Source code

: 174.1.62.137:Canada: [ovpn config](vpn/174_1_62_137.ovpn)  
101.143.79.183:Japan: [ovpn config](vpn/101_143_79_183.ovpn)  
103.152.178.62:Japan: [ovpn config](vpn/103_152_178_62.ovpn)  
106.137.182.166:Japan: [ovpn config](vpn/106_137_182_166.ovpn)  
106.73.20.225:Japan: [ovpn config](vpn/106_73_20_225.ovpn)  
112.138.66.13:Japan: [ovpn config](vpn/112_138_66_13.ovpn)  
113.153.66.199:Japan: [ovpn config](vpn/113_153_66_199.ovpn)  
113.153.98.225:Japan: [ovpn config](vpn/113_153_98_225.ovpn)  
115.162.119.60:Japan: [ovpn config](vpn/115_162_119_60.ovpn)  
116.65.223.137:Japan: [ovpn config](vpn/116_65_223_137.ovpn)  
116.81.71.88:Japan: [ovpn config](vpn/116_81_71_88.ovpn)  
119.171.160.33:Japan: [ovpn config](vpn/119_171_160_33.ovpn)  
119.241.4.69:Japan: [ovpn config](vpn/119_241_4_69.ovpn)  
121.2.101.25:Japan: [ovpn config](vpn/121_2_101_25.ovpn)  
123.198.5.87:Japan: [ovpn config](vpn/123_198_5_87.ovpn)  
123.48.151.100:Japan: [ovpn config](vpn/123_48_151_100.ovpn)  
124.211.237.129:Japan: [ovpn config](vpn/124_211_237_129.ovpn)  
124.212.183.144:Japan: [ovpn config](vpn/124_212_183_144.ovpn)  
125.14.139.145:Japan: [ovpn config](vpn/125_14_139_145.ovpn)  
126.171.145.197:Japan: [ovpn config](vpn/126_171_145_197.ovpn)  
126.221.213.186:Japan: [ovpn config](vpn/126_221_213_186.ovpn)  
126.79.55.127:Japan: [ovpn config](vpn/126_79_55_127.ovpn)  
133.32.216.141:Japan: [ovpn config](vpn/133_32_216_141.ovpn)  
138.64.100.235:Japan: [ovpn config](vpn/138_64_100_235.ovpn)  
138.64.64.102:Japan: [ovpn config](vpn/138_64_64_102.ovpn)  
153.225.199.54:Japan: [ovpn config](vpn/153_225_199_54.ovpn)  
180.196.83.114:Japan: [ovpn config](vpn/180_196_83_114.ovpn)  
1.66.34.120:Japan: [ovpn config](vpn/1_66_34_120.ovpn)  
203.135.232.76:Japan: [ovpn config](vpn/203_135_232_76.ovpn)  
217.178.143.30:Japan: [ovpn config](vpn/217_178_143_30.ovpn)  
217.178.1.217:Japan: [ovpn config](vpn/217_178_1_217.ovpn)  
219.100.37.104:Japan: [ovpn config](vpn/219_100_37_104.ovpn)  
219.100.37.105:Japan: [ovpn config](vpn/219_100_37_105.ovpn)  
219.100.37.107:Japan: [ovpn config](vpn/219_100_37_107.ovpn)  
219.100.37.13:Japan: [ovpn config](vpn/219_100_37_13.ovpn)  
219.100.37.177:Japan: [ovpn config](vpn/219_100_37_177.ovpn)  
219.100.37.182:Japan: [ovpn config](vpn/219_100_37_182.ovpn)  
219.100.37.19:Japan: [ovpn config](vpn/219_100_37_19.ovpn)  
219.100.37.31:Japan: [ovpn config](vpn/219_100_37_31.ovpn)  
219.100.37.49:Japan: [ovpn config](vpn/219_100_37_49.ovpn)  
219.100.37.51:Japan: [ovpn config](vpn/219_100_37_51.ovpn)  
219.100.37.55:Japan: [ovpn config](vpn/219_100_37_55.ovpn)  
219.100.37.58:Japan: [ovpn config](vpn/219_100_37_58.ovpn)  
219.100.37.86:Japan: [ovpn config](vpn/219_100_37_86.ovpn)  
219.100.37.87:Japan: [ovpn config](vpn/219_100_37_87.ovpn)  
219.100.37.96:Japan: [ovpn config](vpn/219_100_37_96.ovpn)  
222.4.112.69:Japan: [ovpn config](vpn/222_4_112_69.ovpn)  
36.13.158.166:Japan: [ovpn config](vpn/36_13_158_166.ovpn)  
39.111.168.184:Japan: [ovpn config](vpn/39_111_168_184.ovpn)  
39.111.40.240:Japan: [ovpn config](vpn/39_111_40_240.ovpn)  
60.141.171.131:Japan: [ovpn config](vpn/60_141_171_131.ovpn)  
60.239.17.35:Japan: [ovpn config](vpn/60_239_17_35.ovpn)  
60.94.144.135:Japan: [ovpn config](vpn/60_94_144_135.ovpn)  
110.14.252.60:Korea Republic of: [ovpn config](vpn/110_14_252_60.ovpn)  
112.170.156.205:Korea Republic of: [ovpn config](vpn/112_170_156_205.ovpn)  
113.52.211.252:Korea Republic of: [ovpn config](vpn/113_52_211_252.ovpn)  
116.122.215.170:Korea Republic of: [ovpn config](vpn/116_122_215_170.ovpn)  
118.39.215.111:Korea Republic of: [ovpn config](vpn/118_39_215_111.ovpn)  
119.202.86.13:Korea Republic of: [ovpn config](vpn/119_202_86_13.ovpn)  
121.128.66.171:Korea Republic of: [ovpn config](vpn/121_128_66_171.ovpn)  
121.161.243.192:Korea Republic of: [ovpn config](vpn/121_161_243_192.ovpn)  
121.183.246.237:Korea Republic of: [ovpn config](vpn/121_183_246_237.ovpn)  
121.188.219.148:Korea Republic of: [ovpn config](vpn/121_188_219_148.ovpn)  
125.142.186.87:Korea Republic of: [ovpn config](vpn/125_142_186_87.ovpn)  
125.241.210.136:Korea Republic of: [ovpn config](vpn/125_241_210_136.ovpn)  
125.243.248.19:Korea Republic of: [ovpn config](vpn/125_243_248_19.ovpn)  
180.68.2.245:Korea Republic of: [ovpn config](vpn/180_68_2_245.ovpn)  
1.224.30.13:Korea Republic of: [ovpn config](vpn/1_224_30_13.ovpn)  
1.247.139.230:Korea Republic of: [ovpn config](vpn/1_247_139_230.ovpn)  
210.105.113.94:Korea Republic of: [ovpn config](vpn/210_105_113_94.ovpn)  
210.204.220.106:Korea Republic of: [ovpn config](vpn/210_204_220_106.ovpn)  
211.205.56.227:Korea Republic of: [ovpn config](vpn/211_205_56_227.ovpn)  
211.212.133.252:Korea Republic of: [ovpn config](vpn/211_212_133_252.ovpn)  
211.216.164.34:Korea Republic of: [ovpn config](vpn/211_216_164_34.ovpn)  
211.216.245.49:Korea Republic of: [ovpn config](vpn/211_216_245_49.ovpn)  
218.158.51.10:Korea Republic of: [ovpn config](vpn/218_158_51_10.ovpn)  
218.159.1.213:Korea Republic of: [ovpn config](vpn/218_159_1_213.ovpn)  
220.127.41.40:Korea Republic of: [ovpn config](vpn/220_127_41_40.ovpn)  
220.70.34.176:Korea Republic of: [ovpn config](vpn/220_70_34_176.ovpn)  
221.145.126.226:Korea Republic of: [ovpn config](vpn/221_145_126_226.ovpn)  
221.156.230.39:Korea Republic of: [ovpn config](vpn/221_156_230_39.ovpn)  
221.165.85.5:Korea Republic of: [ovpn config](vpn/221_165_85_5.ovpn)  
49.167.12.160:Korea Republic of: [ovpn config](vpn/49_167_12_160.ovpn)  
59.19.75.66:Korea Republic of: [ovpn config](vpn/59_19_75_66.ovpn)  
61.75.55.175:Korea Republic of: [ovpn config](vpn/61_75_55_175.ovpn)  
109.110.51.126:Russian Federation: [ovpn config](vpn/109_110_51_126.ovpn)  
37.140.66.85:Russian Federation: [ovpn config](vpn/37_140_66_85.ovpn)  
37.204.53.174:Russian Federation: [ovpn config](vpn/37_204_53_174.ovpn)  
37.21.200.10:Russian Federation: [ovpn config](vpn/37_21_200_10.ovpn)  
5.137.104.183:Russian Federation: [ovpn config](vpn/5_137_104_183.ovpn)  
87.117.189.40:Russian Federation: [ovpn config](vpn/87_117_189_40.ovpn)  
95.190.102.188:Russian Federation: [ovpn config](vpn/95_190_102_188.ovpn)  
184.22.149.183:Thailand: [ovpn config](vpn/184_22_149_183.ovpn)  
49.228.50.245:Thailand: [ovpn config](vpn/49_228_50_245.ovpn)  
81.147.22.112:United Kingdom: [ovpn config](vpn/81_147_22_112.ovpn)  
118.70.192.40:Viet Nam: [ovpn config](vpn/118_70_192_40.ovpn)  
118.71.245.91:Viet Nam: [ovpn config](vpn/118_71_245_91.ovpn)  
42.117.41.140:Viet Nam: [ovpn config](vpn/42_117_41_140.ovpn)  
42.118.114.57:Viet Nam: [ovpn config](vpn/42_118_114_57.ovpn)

════════════════════

*Exercise*.
From the material above, set down exactly the lines between the line holding "119.171.160.33:Japan: [ovpn config](vpn/119_171_160_33.ovpn)" and the line holding "180.196.83.114:Japan: [ovpn config](vpn/180_196_83_114.ovpn)", inclusive. Include nothing else.

*Solution to this task*.
119.171.160.33:Japan: [ovpn config](vpn/119_171_160_33.ovpn)  
119.241.4.69:Japan: [ovpn config](vpn/119_241_4_69.ovpn)  
121.2.101.25:Japan: [ovpn config](vpn/121_2_101_25.ovpn)  
123.198.5.87:Japan: [ovpn config](vpn/123_198_5_87.ovpn)  
123.48.151.100:Japan: [ovpn config](vpn/123_48_151_100.ovpn)  
124.211.237.129:Japan: [ovpn config](vpn/124_211_237_129.ovpn)  
124.212.183.144:Japan: [ovpn config](vpn/124_212_183_144.ovpn)  
125.14.139.145:Japan: [ovpn config](vpn/125_14_139_145.ovpn)  
126.171.145.197:Japan: [ovpn config](vpn/126_171_145_197.ovpn)  
126.221.213.186:Japan: [ovpn config](vpn/126_221_213_186.ovpn)  
126.79.55.127:Japan: [ovpn config](vpn/126_79_55_127.ovpn)  
133.32.216.141:Japan: [ovpn config](vpn/133_32_216_141.ovpn)  
138.64.100.235:Japan: [ovpn config](vpn/138_64_100_235.ovpn)  
138.64.64.102:Japan: [ovpn config](vpn/138_64_64_102.ovpn)  
153.225.199.54:Japan: [ovpn config](vpn/153_225_199_54.ovpn)  
180.196.83.114:Japan: [ovpn config](vpn/180_196_83_114.ovpn)  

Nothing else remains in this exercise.